To conclude, the key is to closely examine the general ledger to determine whether a reversal entry is needed. A journal entry would not be needed if the duplicated check was purely an error at the processing level (no effect in the general ledger).

Voiding an Unclaimed Check

Checks that remain uncashed for a long period, possibly due to loss or the payee forgetting to cash them, should be voided for accounting accuracy.

The best practice is to reinstate the liability and return the funds to the general ledger. This should be done until the payee asks for the check to be reissued or until it seems unlikely that the check will ever be cashed; at this point, the business can write it off and receive a credit.

Scenario:

PML Noodle Shop (PML) had contracted Super Clean Services and issued a check for their cleaning services for $100. However, Super Clean, for some reason, never cashed the check, and now the outstanding check has expired.

Journal Entry to Void a Check - Expired

Breakdown:

  • Debit to Cash/Bank Account: The debit entry to the Cash or bank account indicates the restoration of $100 as PML re-claims the funds.
  • Credit to Accounts Payable Account: By crediting the Accounts Payable account for $100, PML is re-establishing the liability, meaning the obligation to pay still exists.

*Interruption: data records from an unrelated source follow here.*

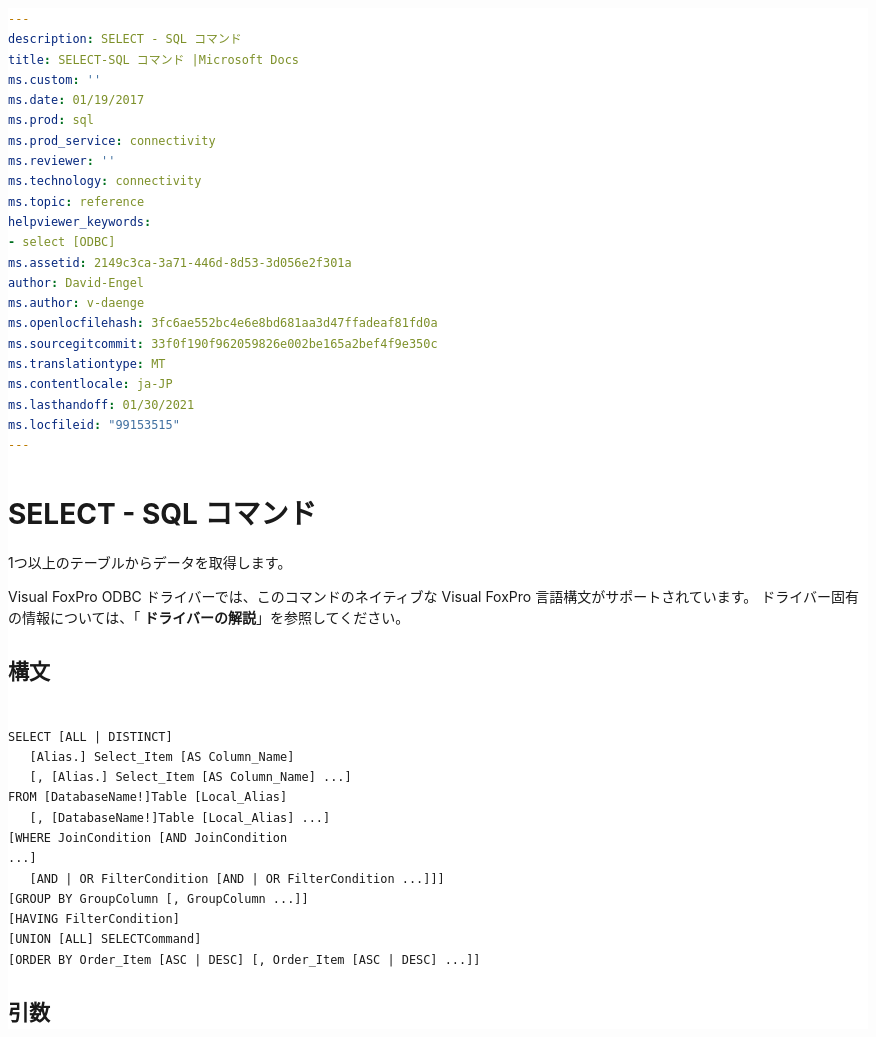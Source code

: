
 ```yaml
---
description: SELECT - SQL コマンド
title: SELECT-SQL コマンド |Microsoft Docs
ms.custom: ''
ms.date: 01/19/2017
ms.prod: sql
ms.prod_service: connectivity
ms.reviewer: ''
ms.technology: connectivity
ms.topic: reference
helpviewer_keywords:
- select [ODBC]
ms.assetid: 2149c3ca-3a71-446d-8d53-3d056e2f301a
author: David-Engel
ms.author: v-daenge
ms.openlocfilehash: 3fc6ae552bc4e6e8bd681aa3d47ffadeaf81fd0a
ms.sourcegitcommit: 33f0f190f962059826e002be165a2bef4f9e350c
ms.translationtype: MT
ms.contentlocale: ja-JP
ms.lasthandoff: 01/30/2021
ms.locfileid: "99153515"
---
```

# <a name="select---sql-command"></a>SELECT - SQL コマンド
1つ以上のテーブルからデータを取得します。  
  
 Visual FoxPro ODBC ドライバーでは、このコマンドのネイティブな Visual FoxPro 言語構文がサポートされています。 ドライバー固有の情報については、「 **ドライバーの解説**」を参照してください。  
  
## <a name="syntax"></a>構文  
  
```  
  
SELECT [ALL | DISTINCT]  
   [Alias.] Select_Item [AS Column_Name]  
   [, [Alias.] Select_Item [AS Column_Name] ...]   
FROM [DatabaseName!]Table [Local_Alias]  
   [, [DatabaseName!]Table [Local_Alias] ...]   
[WHERE JoinCondition [AND JoinCondition  
...]  
   [AND | OR FilterCondition [AND | OR FilterCondition ...]]]  
[GROUP BY GroupColumn [, GroupColumn ...]]  
[HAVING FilterCondition]  
[UNION [ALL] SELECTCommand]  
[ORDER BY Order_Item [ASC | DESC] [, Order_Item [ASC | DESC] ...]]  
```  
  
## <a name="arguments"></a>引数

As mentioned earlier, PML should maintain the balance in its accounts payable as a liability until the check is reissued. If it becomes apparent that Clean Service is unlikely to request the payment, then PML can consider writing off this liability (through debiting AP and crediting Expenses).

Conclusion

In conclusion, voiding a check is a routine yet crucial task. We have provided insights into common scenarios like voiding checks without intending further payment, correcting amounts, addressing duplicated payments, or handling unclaimed checks. The crucial aspect lies in assessing each situation to determine if it impacts the general ledger or is just an administrative correction. Businesses need to understand these subtle differences to ensure that the financial records accurately represent their transactions.